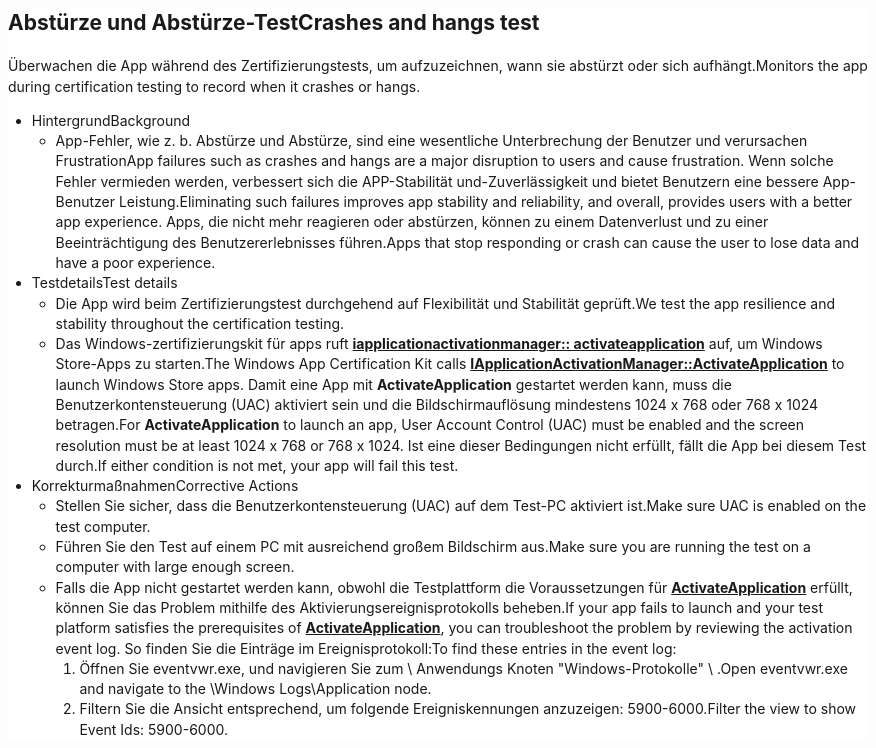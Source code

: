 ## <a name="crashes-and-hangs-test"></a><span data-ttu-id="ad196-336">Abstürze und Abstürze-Test</span><span class="sxs-lookup"><span data-stu-id="ad196-336">Crashes and hangs test</span></span>

<span data-ttu-id="ad196-337">Überwachen die App während des Zertifizierungstests, um aufzuzeichnen, wann sie abstürzt oder sich aufhängt.</span><span class="sxs-lookup"><span data-stu-id="ad196-337">Monitors the app during certification testing to record when it crashes or hangs.</span></span>

-   <span data-ttu-id="ad196-338">Hintergrund</span><span class="sxs-lookup"><span data-stu-id="ad196-338">Background</span></span>
    -   <span data-ttu-id="ad196-339">App-Fehler, wie z. b. Abstürze und Abstürze, sind eine wesentliche Unterbrechung der Benutzer und verursachen Frustration</span><span class="sxs-lookup"><span data-stu-id="ad196-339">App failures such as crashes and hangs are a major disruption to users and cause frustration.</span></span> <span data-ttu-id="ad196-340">Wenn solche Fehler vermieden werden, verbessert sich die APP-Stabilität und-Zuverlässigkeit und bietet Benutzern eine bessere App-Benutzer Leistung.</span><span class="sxs-lookup"><span data-stu-id="ad196-340">Eliminating such failures improves app stability and reliability, and overall, provides users with a better app experience.</span></span> <span data-ttu-id="ad196-341">Apps, die nicht mehr reagieren oder abstürzen, können zu einem Datenverlust und zu einer Beeinträchtigung des Benutzererlebnisses führen.</span><span class="sxs-lookup"><span data-stu-id="ad196-341">Apps that stop responding or crash can cause the user to lose data and have a poor experience.</span></span>
-   <span data-ttu-id="ad196-342">Testdetails</span><span class="sxs-lookup"><span data-stu-id="ad196-342">Test details</span></span>
    -   <span data-ttu-id="ad196-343">Die App wird beim Zertifizierungstest durchgehend auf Flexibilität und Stabilität geprüft.</span><span class="sxs-lookup"><span data-stu-id="ad196-343">We test the app resilience and stability throughout the certification testing.</span></span>
    -   <span data-ttu-id="ad196-344">Das Windows-zertifizierungskit für apps ruft [**iapplicationactivationmanager:: activateapplication**](/windows/desktop/api/shobjidl_core/nf-shobjidl_core-iapplicationactivationmanager-activateapplication) auf, um Windows Store-Apps zu starten.</span><span class="sxs-lookup"><span data-stu-id="ad196-344">The Windows App Certification Kit calls [**IApplicationActivationManager::ActivateApplication**](/windows/desktop/api/shobjidl_core/nf-shobjidl_core-iapplicationactivationmanager-activateapplication) to launch Windows Store apps.</span></span> <span data-ttu-id="ad196-345">Damit eine App mit **ActivateApplication** gestartet werden kann, muss die Benutzerkontensteuerung (UAC) aktiviert sein und die Bildschirmauflösung mindestens 1024 x 768 oder 768 x 1024 betragen.</span><span class="sxs-lookup"><span data-stu-id="ad196-345">For **ActivateApplication** to launch an app, User Account Control (UAC) must be enabled and the screen resolution must be at least 1024 x 768 or 768 x 1024.</span></span> <span data-ttu-id="ad196-346">Ist eine dieser Bedingungen nicht erfüllt, fällt die App bei diesem Test durch.</span><span class="sxs-lookup"><span data-stu-id="ad196-346">If either condition is not met, your app will fail this test.</span></span>
-   <span data-ttu-id="ad196-347">Korrekturmaßnahmen</span><span class="sxs-lookup"><span data-stu-id="ad196-347">Corrective Actions</span></span>
    -   <span data-ttu-id="ad196-348">Stellen Sie sicher, dass die Benutzerkontensteuerung (UAC) auf dem Test-PC aktiviert ist.</span><span class="sxs-lookup"><span data-stu-id="ad196-348">Make sure UAC is enabled on the test computer.</span></span>
    -   <span data-ttu-id="ad196-349">Führen Sie den Test auf einem PC mit ausreichend großem Bildschirm aus.</span><span class="sxs-lookup"><span data-stu-id="ad196-349">Make sure you are running the test on a computer with large enough screen.</span></span>
    -   <span data-ttu-id="ad196-350">Falls die App nicht gestartet werden kann, obwohl die Testplattform die Voraussetzungen für [**ActivateApplication**](/windows/desktop/api/shobjidl_core/nf-shobjidl_core-iapplicationactivationmanager-activateapplication) erfüllt, können Sie das Problem mithilfe des Aktivierungsereignisprotokolls beheben.</span><span class="sxs-lookup"><span data-stu-id="ad196-350">If your app fails to launch and your test platform satisfies the prerequisites of [**ActivateApplication**](/windows/desktop/api/shobjidl_core/nf-shobjidl_core-iapplicationactivationmanager-activateapplication), you can troubleshoot the problem by reviewing the activation event log.</span></span> <span data-ttu-id="ad196-351">So finden Sie die Einträge im Ereignisprotokoll:</span><span class="sxs-lookup"><span data-stu-id="ad196-351">To find these entries in the event log:</span></span>
        1.  <span data-ttu-id="ad196-352">Öffnen Sie eventvwr.exe, und navigieren Sie zum \\ Anwendungs Knoten "Windows-Protokolle" \\ .</span><span class="sxs-lookup"><span data-stu-id="ad196-352">Open eventvwr.exe and navigate to the \\Windows Logs\\Application node.</span></span>
        2.  <span data-ttu-id="ad196-353">Filtern Sie die Ansicht entsprechend, um folgende Ereigniskennungen anzuzeigen: 5900-6000.</span><span class="sxs-lookup"><span data-stu-id="ad196-353">Filter the view to show Event Ids: 5900-6000.</span></span>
####
About this task -> Exactly the lines from the one that holds "the \\Windows Logs\\Application node.</span></span>" through the final line of the records above should be written out, and only those.

Output below ->
        1.  <span data-ttu-id="ad196-352">Öffnen Sie eventvwr.exe, und navigieren Sie zum \\ Anwendungs Knoten "Windows-Protokolle" \\ .</span><span class="sxs-lookup"><span data-stu-id="ad196-352">Open eventvwr.exe and navigate to the \\Windows Logs\\Application node.</span></span>
        2.  <span data-ttu-id="ad196-353">Filtern Sie die Ansicht entsprechend, um folgende Ereigniskennungen anzuzeigen: 5900-6000.</span><span class="sxs-lookup"><span data-stu-id="ad196-353">Filter the view to show Event Ids: 5900-6000.</span></span>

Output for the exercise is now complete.